[DATASET RECORDS Boundary: Start]
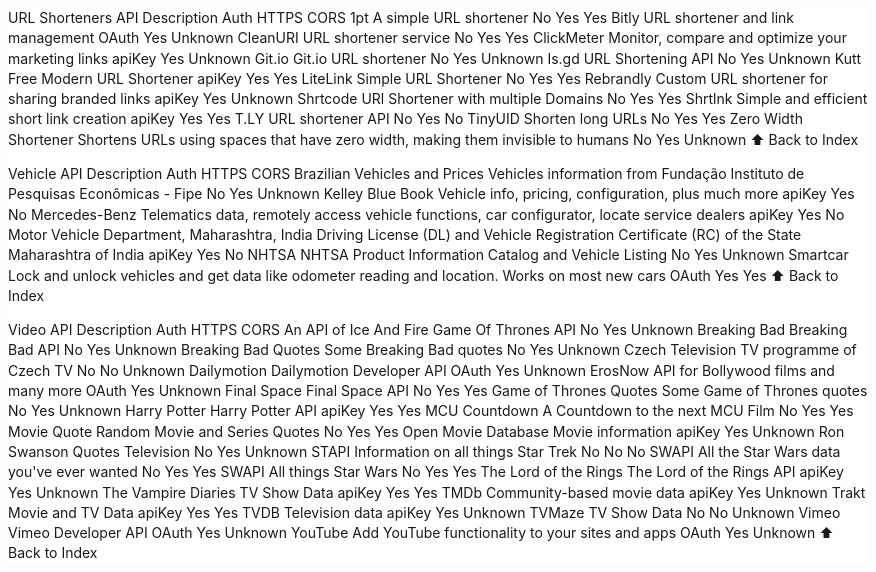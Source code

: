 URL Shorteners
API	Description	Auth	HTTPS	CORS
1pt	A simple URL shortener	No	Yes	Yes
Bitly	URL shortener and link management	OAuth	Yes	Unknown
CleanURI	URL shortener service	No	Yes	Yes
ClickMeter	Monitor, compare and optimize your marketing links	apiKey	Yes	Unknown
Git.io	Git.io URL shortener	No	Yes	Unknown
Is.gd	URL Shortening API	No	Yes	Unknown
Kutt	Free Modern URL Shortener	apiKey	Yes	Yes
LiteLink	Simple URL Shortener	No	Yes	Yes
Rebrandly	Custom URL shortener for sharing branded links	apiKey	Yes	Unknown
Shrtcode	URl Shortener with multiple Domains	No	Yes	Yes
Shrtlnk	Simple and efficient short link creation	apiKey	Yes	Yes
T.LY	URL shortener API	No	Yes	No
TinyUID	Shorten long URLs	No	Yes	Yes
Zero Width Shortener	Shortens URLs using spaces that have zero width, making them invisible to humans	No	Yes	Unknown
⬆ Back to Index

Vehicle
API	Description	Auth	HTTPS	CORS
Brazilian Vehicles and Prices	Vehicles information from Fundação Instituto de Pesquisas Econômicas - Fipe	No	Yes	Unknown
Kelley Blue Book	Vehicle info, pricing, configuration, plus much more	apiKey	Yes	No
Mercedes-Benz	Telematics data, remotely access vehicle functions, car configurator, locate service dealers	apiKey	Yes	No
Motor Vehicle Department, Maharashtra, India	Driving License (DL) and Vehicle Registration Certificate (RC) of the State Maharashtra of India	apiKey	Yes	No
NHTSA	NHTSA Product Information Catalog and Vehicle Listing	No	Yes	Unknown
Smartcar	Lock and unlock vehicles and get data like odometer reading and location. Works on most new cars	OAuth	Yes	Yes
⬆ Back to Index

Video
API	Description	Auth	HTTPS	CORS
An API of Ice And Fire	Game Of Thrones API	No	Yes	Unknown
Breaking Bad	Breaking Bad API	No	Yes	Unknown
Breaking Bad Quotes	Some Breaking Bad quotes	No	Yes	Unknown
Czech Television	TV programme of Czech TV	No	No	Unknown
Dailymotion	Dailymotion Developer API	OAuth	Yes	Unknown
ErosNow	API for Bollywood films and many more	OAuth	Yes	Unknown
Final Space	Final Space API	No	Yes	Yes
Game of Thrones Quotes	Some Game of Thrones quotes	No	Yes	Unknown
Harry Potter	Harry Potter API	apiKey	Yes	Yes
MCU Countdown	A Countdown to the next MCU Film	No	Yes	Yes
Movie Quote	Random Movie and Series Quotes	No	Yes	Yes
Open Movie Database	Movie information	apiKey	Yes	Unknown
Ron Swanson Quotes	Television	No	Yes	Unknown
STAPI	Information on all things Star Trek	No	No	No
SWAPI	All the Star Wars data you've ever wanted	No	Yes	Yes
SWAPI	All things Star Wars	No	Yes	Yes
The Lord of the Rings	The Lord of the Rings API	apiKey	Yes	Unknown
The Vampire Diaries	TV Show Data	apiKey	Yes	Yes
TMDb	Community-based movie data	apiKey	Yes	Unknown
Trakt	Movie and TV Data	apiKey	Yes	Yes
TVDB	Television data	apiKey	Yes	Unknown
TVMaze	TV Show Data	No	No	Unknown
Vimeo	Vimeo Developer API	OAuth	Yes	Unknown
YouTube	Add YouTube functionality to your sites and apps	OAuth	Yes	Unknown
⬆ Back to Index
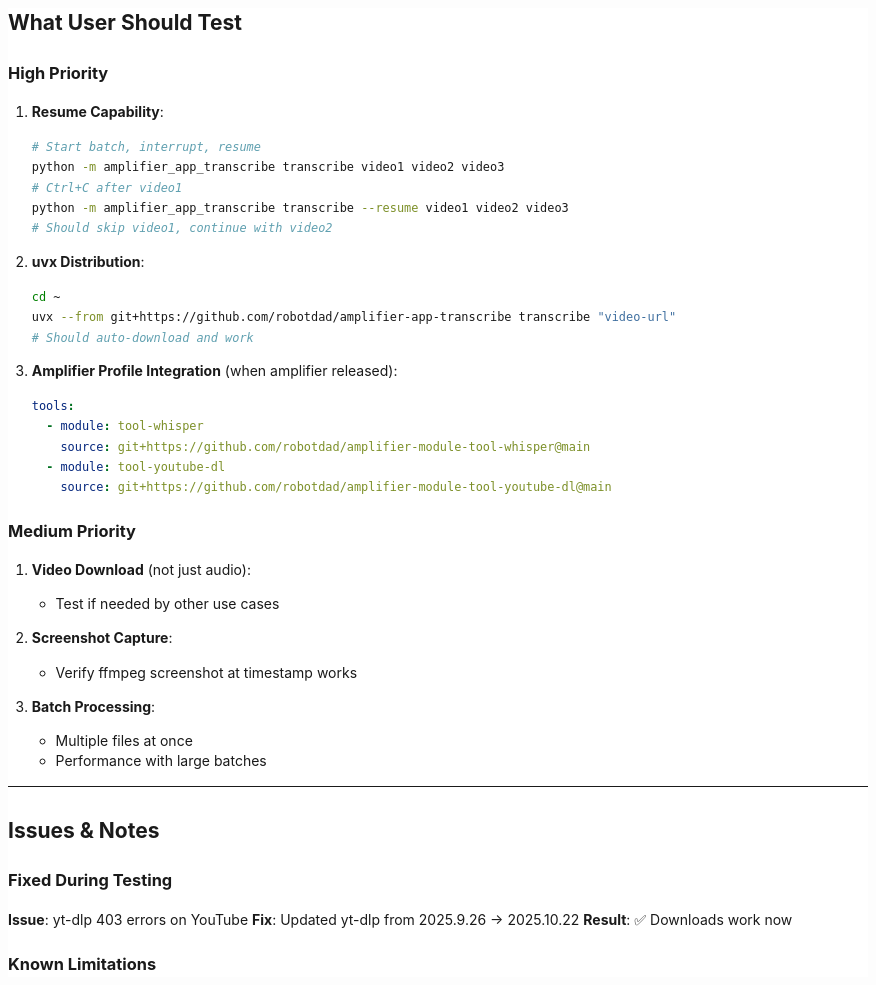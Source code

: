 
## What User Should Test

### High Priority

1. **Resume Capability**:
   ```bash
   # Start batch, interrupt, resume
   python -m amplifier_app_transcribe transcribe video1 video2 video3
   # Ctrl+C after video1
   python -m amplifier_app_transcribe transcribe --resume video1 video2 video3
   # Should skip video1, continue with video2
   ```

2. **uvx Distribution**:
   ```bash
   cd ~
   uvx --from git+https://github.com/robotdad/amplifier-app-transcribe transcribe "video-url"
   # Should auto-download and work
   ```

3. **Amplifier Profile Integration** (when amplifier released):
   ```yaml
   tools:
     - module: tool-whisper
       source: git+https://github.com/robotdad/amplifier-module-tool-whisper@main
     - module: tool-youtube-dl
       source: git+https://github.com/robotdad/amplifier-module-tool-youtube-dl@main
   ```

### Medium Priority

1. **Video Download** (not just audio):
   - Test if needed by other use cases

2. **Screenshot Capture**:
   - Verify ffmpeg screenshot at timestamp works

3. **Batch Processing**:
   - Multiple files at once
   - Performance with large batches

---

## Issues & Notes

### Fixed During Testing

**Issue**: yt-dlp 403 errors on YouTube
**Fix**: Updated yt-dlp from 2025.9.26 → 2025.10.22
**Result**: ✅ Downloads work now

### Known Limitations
[DATASET RECORDS Boundary: End]
With the pictures left aside, write out all of the records above exactly.

Source code

: URL Shorteners
API	Description	Auth	HTTPS	CORS
1pt	A simple URL shortener	No	Yes	Yes
Bitly	URL shortener and link management	OAuth	Yes	Unknown
CleanURI	URL shortener service	No	Yes	Yes
ClickMeter	Monitor, compare and optimize your marketing links	apiKey	Yes	Unknown
Git.io	Git.io URL shortener	No	Yes	Unknown
Is.gd	URL Shortening API	No	Yes	Unknown
Kutt	Free Modern URL Shortener	apiKey	Yes	Yes
LiteLink	Simple URL Shortener	No	Yes	Yes
Rebrandly	Custom URL shortener for sharing branded links	apiKey	Yes	Unknown
Shrtcode	URl Shortener with multiple Domains	No	Yes	Yes
Shrtlnk	Simple and efficient short link creation	apiKey	Yes	Yes
T.LY	URL shortener API	No	Yes	No
TinyUID	Shorten long URLs	No	Yes	Yes
Zero Width Shortener	Shortens URLs using spaces that have zero width, making them invisible to humans	No	Yes	Unknown
⬆ Back to Index

Vehicle
API	Description	Auth	HTTPS	CORS
Brazilian Vehicles and Prices	Vehicles information from Fundação Instituto de Pesquisas Econômicas - Fipe	No	Yes	Unknown
Kelley Blue Book	Vehicle info, pricing, configuration, plus much more	apiKey	Yes	No
Mercedes-Benz	Telematics data, remotely access vehicle functions, car configurator, locate service dealers	apiKey	Yes	No
Motor Vehicle Department, Maharashtra, India	Driving License (DL) and Vehicle Registration Certificate (RC) of the State Maharashtra of India	apiKey	Yes	No
NHTSA	NHTSA Product Information Catalog and Vehicle Listing	No	Yes	Unknown
Smartcar	Lock and unlock vehicles and get data like odometer reading and location. Works on most new cars	OAuth	Yes	Yes
⬆ Back to Index

Video
API	Description	Auth	HTTPS	CORS
An API of Ice And Fire	Game Of Thrones API	No	Yes	Unknown
Breaking Bad	Breaking Bad API	No	Yes	Unknown
Breaking Bad Quotes	Some Breaking Bad quotes	No	Yes	Unknown
Czech Television	TV programme of Czech TV	No	No	Unknown
Dailymotion	Dailymotion Developer API	OAuth	Yes	Unknown
ErosNow	API for Bollywood films and many more	OAuth	Yes	Unknown
Final Space	Final Space API	No	Yes	Yes
Game of Thrones Quotes	Some Game of Thrones quotes	No	Yes	Unknown
Harry Potter	Harry Potter API	apiKey	Yes	Yes
MCU Countdown	A Countdown to the next MCU Film	No	Yes	Yes
Movie Quote	Random Movie and Series Quotes	No	Yes	Yes
Open Movie Database	Movie information	apiKey	Yes	Unknown
Ron Swanson Quotes	Television	No	Yes	Unknown
STAPI	Information on all things Star Trek	No	No	No
SWAPI	All the Star Wars data you've ever wanted	No	Yes	Yes
SWAPI	All things Star Wars	No	Yes	Yes
The Lord of the Rings	The Lord of the Rings API	apiKey	Yes	Unknown
The Vampire Diaries	TV Show Data	apiKey	Yes	Yes
TMDb	Community-based movie data	apiKey	Yes	Unknown
Trakt	Movie and TV Data	apiKey	Yes	Yes
TVDB	Television data	apiKey	Yes	Unknown
TVMaze	TV Show Data	No	No	Unknown
Vimeo	Vimeo Developer API	OAuth	Yes	Unknown
YouTube	Add YouTube functionality to your sites and apps	OAuth	Yes	Unknown
⬆ Back to Index
Source code

: 
## What User Should Test

### High Priority

1. **Resume Capability**:
   ```bash
   # Start batch, interrupt, resume
   python -m amplifier_app_transcribe transcribe video1 video2 video3
   # Ctrl+C after video1
   python -m amplifier_app_transcribe transcribe --resume video1 video2 video3
   # Should skip video1, continue with video2
   ```

2. **uvx Distribution**:
   ```bash
   cd ~
   uvx --from git+https://github.com/robotdad/amplifier-app-transcribe transcribe "video-url"
   # Should auto-download and work
   ```

3. **Amplifier Profile Integration** (when amplifier released):
   ```yaml
   tools:
     - module: tool-whisper
       source: git+https://github.com/robotdad/amplifier-module-tool-whisper@main
     - module: tool-youtube-dl
       source: git+https://github.com/robotdad/amplifier-module-tool-youtube-dl@main
   ```

### Medium Priority

1. **Video Download** (not just audio):
   - Test if needed by other use cases

2. **Screenshot Capture**:
   - Verify ffmpeg screenshot at timestamp works

3. **Batch Processing**:
   - Multiple files at once
   - Performance with large batches

---

## Issues & Notes

### Fixed During Testing

**Issue**: yt-dlp 403 errors on YouTube
**Fix**: Updated yt-dlp from 2025.9.26 → 2025.10.22
**Result**: ✅ Downloads work now

### Known Limitations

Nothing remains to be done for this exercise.